Selain itu, kehadiran Tempat Pengelolaan Sampah Reduce-reuse-Recycle (TPS3R) dan bank sampah di daerah ini diharapkan dapat memberikan solusi nyata terhadap masalah sampah. Dengan operasinya TPS3R dan bank sampah, diharapkan dapat mengurangi beban sampah di Tempat Pemrosesan Akhir (TPA) Kota Koso. DLHK mencatat bahwa rata-rata 178 ton sampah dibuang ke TPA Koya Koso setiap hari, yang merupakan hasil dari berbagai sumber seperti sampah rumah tangga, komersial, dan kegiatan lain di wilayah Kota Jayapura.

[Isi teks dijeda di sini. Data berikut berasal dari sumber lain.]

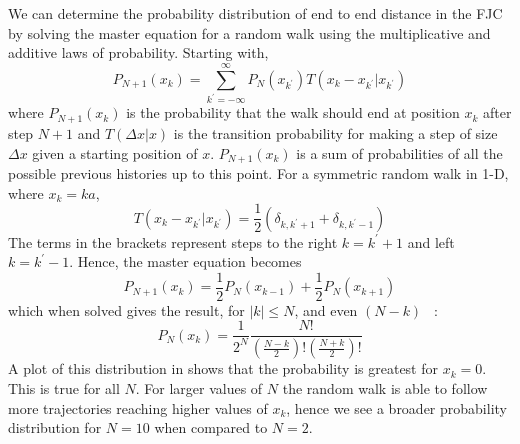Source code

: We can determine the probability distribution of end to end distance in the FJC by solving the master equation for a random walk using the multiplicative and additive laws of probability. Starting with,
%
\begin{equation}
P_{N+1}\left(x_{k}\right)=\sum_{k^{'}=-\infty}^{\infty}P_{N}\left(x_{k^{'}}\right)T\left(x_{k}-x_{k^{'}}|x_{k^{'}}\right)\label{MasterEquation}
\end{equation}
%
where $P_{N+1}\left(x_{k}\right)$ is the probability that the walk should end at position $x_{k}$ after step $N+1$ and $T\left(\Delta x|x\right)$ is the transition probability for making a step of size $\Delta x$ given a starting position of $x$. $P_{N+1}\left(x_{k}\right)$ is a sum of probabilities of all the possible previous histories up to this point. For a symmetric random walk in 1-D, where $x_{k}=ka$,
%
\begin{equation}
T\left(x_{k}-x_{k^{'}}|x_{k^{'}}\right)=\frac{1}{2}\left(\delta_{k,k^{'}+1}+\delta_{k,k^{'}-1}\right)
\end{equation}
%
The terms in the brackets represent steps to the right $k=k^{'}+1$ and left $k=k^{'}-1$. Hence, the master equation becomes
%
\begin{equation}
P_{N+1}\left(x_{k}\right)=\frac{1}{2}P_{N}\left(x_{k-1}\right)+\frac{1}{2}P_{N}\left(x_{k+1}\right)
\end{equation}
%
which when solved gives the result, for $|k|\leq N$, and even $(N-k)$ ~\cite{Reif1965}:
%
\begin{equation}
P_{N}\left(x_{k}\right)=\frac{1}{2^{N}}\frac{N!}{\left(\frac{N-k}{2}\right)!\left(\frac{N+k}{2}\right)!}\label{SolvedMasterEquation}
\end{equation}
%
A plot of this distribution in  shows that the probability is greatest for $x_{k}=0$. This is true for all $N$. For larger values of $N$ the random walk is able to follow more trajectories reaching higher values of $x_{k}$, hence we see a broader probability distribution for $N=10$ when compared to $N=2$. 

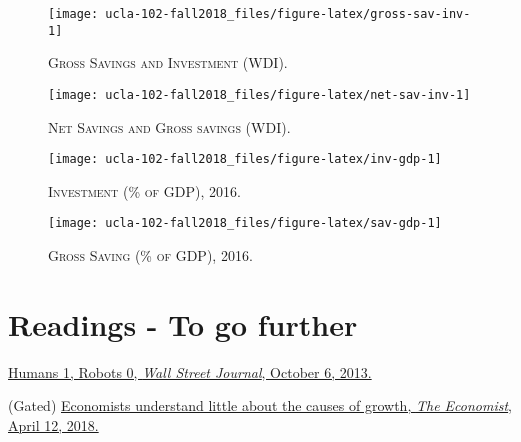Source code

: \documentclass[]{book}
\theoremstyle{definition}
\theoremstyle{definition}
\theoremstyle{definition}
\theoremstyle{remark}
\begin{document}
\begin{figure}

{\centering \texttt{[image: ucla-102-fall2018\_files/figure-latex/gross-sav-inv-1]} 

}

\caption{\textsc{Gross Savings and Investment (WDI)}.}\label{fig:gross-sav-inv}
\end{figure}



\begin{figure}

{\centering \texttt{[image: ucla-102-fall2018\_files/figure-latex/net-sav-inv-1]} 

}

\caption{\textsc{Net Savings and Gross savings (WDI)}.}\label{fig:net-sav-inv}
\end{figure}



\begin{figure}

{\centering \texttt{[image: ucla-102-fall2018\_files/figure-latex/inv-gdp-1]} 

}

\caption{\textsc{Investment (\% of GDP), 2016}.}\label{fig:inv-gdp}
\end{figure}



\begin{figure}

{\centering \texttt{[image: ucla-102-fall2018\_files/figure-latex/sav-gdp-1]} 

}

\caption{\textsc{Gross Saving (\% of GDP), 2016}.}\label{fig:sav-gdp}
\end{figure}

\section*{Readings - To go further}\label{readings---to-go-further-1}

\href{https://www.wsj.com/articles/humans-1-robots-0-1381098947?tesla=y}{Humans
1, Robots 0, \emph{Wall Street Journal}, October 6, 2013.}

(Gated)
\href{https://www.economist.com/finance-and-economics/2018/04/12/economists-understand-little-about-the-causes-of-growth}{Economists
understand little about the causes of growth, \emph{The Economist},
April 12, 2018.}
\end{document}
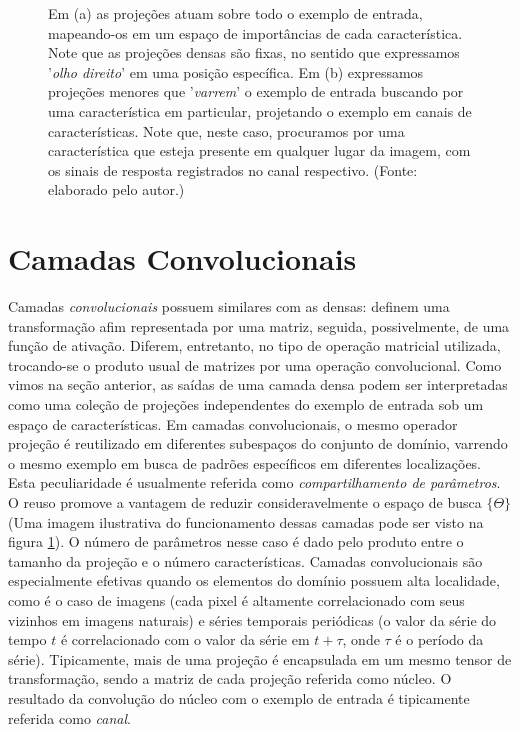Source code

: \begin{figure}[ht!]
\begin{center}
\begin{subfigure}{0.6\textwidth}
		\caption{}
	\end{subfigure}
	\end{center}
	\small Em (a) as projeções atuam sobre todo o exemplo de entrada, mapeando-os em um espaço de importâncias de cada característica. Note que as projeções densas são fixas, no sentido que expressamos '\textit{olho direito}' em uma posição específica. Em (b) expressamos projeções menores que '\textit{varrem}' o exemplo de entrada buscando por uma característica em particular, projetando o exemplo em canais de características. Note que, neste caso, procuramos por uma característica que esteja presente em qualquer lugar da imagem, com os sinais de resposta registrados no canal respectivo. (Fonte: elaborado pelo autor.)
	\label{conv_lin}
\end{figure}

\section{Camadas Convolucionais}

Camadas \textit{convolucionais} \cite{LeCun1989, LeCun98} possuem similares com as densas: definem uma transformação afim representada por uma matriz, seguida, possivelmente, de uma função de ativação. Diferem, entretanto, no tipo de operação matricial utilizada, trocando-se o produto usual de matrizes por uma operação convolucional. Como vimos na seção anterior, as saídas de uma camada densa podem ser interpretadas como uma coleção de projeções independentes do exemplo de entrada sob um espaço de características. Em camadas convolucionais, o mesmo operador projeção é reutilizado em diferentes subespaços do conjunto de domínio, varrendo o mesmo exemplo em busca de padrões específicos em diferentes localizações. Esta peculiaridade é usualmente referida como \textit{compartilhamento de parâmetros}. O reuso promove a vantagem de reduzir consideravelmente o espaço de busca $\{\Theta\}$ (Uma imagem ilustrativa do funcionamento dessas camadas pode ser visto na figura \ref{conv_lin}). O número de parâmetros nesse caso é dado pelo produto entre o tamanho da projeção e o número características. Camadas convolucionais são especialmente efetivas quando os elementos do domínio possuem alta localidade, como é o caso de imagens (cada pixel é altamente correlacionado com seus vizinhos em imagens naturais) e séries temporais periódicas (o valor da série do tempo $t$ é correlacionado com o valor da série em $t + \tau$, onde $\tau$ é o período da série). Tipicamente, mais de uma projeção é encapsulada em um mesmo tensor de transformação, sendo a matriz de cada projeção referida como núcleo. O resultado da convolução do núcleo com o exemplo de entrada é tipicamente referida como \textit{canal}.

DLHK akan terus melakukan upaya seperti peningkatan kesadaran masyarakat tentang kebersihan dan kelestarian lingkungan untuk mengurangi volume sampah di TPA Koya Koso secara bertahap. Dengan langkah-langkah ini, diharapkan pengelolaan sampah di Kota Jayapura dapat terus ditingkatkan untuk mencapai lingkungan yang lebih bersih dan berkelanjutan.